Cinq Yogya, choisissez la vôtre
Yogya n’est pas un seul endroit. Il y en a cinq, et celui que vous vivrez dépend de l’endroit où vous posez vos valises. Réglez ça avant de réserver quoi que ce soit.
Le vrai voyage est plus lent. Il consiste à choisir un quartier et à le parcourir sans plan, puis à prendre le petit-déjeuner dans le même warung trois jours de suite. Parlez à la personne assise à côté de vous. Demandez où une famille mange vraiment, et allez-y plutôt qu’à l’adresse avec le menu en anglais. Au bout de quelques jours, on cesse de regarder les choses jouer pour les appareils photo et on commence à voir comment elles fonctionnent.

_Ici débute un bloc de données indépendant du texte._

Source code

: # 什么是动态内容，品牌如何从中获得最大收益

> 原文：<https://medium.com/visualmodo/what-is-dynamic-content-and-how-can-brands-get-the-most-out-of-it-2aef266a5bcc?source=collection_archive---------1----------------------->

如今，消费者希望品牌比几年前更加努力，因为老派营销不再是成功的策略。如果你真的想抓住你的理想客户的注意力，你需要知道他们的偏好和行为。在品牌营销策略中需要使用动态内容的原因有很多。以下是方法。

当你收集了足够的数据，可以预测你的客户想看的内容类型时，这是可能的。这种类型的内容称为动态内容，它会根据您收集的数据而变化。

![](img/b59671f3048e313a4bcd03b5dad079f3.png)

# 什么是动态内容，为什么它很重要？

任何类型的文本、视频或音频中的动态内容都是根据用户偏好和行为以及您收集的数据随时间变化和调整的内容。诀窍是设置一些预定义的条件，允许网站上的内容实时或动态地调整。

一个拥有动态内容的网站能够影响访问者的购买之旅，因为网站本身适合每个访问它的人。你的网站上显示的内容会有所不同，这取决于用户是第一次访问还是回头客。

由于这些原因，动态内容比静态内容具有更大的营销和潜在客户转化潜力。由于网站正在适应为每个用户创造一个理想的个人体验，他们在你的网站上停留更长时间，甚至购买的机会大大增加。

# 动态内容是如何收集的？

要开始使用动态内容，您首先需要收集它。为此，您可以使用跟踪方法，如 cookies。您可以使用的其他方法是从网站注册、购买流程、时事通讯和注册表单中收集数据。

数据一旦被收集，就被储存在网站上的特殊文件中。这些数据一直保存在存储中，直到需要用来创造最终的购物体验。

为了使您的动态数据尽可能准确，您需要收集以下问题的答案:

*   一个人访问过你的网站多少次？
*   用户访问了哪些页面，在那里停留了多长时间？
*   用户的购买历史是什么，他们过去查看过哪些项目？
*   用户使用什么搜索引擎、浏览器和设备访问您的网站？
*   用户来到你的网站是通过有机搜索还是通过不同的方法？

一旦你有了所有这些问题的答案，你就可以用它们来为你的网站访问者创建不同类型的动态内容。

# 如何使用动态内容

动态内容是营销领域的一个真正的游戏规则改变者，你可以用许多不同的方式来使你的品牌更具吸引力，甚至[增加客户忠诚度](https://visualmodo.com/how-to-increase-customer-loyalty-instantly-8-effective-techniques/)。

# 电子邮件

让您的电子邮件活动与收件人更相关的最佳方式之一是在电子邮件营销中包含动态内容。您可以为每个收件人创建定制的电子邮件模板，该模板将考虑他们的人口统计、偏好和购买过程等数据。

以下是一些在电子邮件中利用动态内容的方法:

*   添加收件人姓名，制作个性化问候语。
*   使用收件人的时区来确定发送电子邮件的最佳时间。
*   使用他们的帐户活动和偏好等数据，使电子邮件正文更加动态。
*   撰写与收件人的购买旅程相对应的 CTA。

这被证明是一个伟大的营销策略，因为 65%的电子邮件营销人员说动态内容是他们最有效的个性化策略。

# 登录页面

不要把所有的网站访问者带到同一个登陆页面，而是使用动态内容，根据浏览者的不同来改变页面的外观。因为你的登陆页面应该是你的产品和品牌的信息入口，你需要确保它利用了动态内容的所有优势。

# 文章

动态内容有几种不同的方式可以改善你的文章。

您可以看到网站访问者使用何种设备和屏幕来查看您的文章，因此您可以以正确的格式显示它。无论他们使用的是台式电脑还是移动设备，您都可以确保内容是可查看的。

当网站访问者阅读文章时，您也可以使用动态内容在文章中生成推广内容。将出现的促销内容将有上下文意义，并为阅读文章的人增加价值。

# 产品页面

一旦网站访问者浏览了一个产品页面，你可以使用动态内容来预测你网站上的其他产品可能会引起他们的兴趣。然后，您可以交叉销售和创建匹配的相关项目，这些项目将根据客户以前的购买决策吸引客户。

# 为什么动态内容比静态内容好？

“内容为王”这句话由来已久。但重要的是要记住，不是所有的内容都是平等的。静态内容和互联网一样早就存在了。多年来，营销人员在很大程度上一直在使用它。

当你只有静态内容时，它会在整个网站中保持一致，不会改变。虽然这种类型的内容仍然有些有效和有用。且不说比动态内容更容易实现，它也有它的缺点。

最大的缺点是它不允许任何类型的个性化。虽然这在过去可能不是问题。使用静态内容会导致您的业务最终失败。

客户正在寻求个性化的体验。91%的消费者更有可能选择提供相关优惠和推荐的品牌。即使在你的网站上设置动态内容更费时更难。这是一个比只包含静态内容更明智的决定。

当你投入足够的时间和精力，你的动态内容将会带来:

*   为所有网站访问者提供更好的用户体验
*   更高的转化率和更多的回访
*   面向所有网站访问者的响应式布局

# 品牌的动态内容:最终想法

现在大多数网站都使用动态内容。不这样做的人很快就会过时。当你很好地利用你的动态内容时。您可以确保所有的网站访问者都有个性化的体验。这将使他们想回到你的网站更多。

Ce guide commence donc par les régions. Choisissez celle qui vous parle, puis allez assez loin pour trouver votre warung, votre coin, l’endroit où vous reviendriez.

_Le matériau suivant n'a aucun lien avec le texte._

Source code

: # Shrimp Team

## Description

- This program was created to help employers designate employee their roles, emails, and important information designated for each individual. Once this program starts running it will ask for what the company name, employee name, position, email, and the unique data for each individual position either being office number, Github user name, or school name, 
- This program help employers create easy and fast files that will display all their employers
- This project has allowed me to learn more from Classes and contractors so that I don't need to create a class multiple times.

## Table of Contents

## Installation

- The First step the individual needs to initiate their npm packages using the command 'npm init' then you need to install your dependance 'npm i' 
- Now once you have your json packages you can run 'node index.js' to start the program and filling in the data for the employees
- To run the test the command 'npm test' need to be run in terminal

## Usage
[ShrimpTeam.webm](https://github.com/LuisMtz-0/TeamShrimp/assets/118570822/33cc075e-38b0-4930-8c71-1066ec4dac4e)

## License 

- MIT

- Yogya Kota (centre-ville). Le cœur culturel. Le Kraton et Taman Sari se trouvent dans la vieille ville fortifiée, Malioboro file vers le nord depuis là, et Kotagede, à la lisière est, est toujours plein d’orfèvres. Ateliers de batik, répétitions de gamelan qu’on entend depuis la rue, wayang le soir. Prawirotaman est le quartier où logent la plupart des voyageurs. Animé et bruyant, mais dans le bon sens.

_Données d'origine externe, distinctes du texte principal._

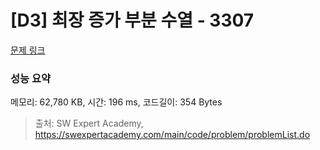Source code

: # [D3] 최장 증가 부분 수열 - 3307 

[문제 링크](https://swexpertacademy.com/main/code/problem/problemDetail.do?contestProbId=AWBOKg-a6l0DFAWr) 

### 성능 요약

메모리: 62,780 KB, 시간: 196 ms, 코드길이: 354 Bytes



> 출처: SW Expert Academy, https://swexpertacademy.com/main/code/problem/problemList.do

- Sleman (nord). La Yogya étudiante, donc des cafés, de petites galeries, des collectifs d’artistes et de quoi manger pour pas cher. Elle grimpe vers le Merapi, avec des rizières, un air plus frais et des villas à quelques minutes du centre. Le musée Ullen Sentalu, à Kaliurang, vaut une après-midi.
- Bantul (sud). Là où la ville rejoint la côte. La plage de Parangtritis, le cimetière royal d’Imogiri et des villages d’artisans comme Kasongan pour la poterie et Manding pour le cuir. Plus calme, moins cher, bien si vous voulez de l’espace.
- Gunungkidul (est). Le côté aventure. La grotte de Jomblang et son rayon de lumière, le tubing dans la grotte de Pindul, la cascade de Sri Gethuk et un chapelet de plages au pied de falaises calcaires. Timang a sa gondole en bois. Wediombo a des vagues. Prévoyez votre propre véhicule ou un chauffeur, tout est dispersé.
- Kulonprogo (ouest). La partie la plus lente. Des plantations de thé à Nglinggo, des points de vue à Kalibiru, des rizières et des villages où presque rien n’est prévu pour les visiteurs. C’est justement l’intérêt.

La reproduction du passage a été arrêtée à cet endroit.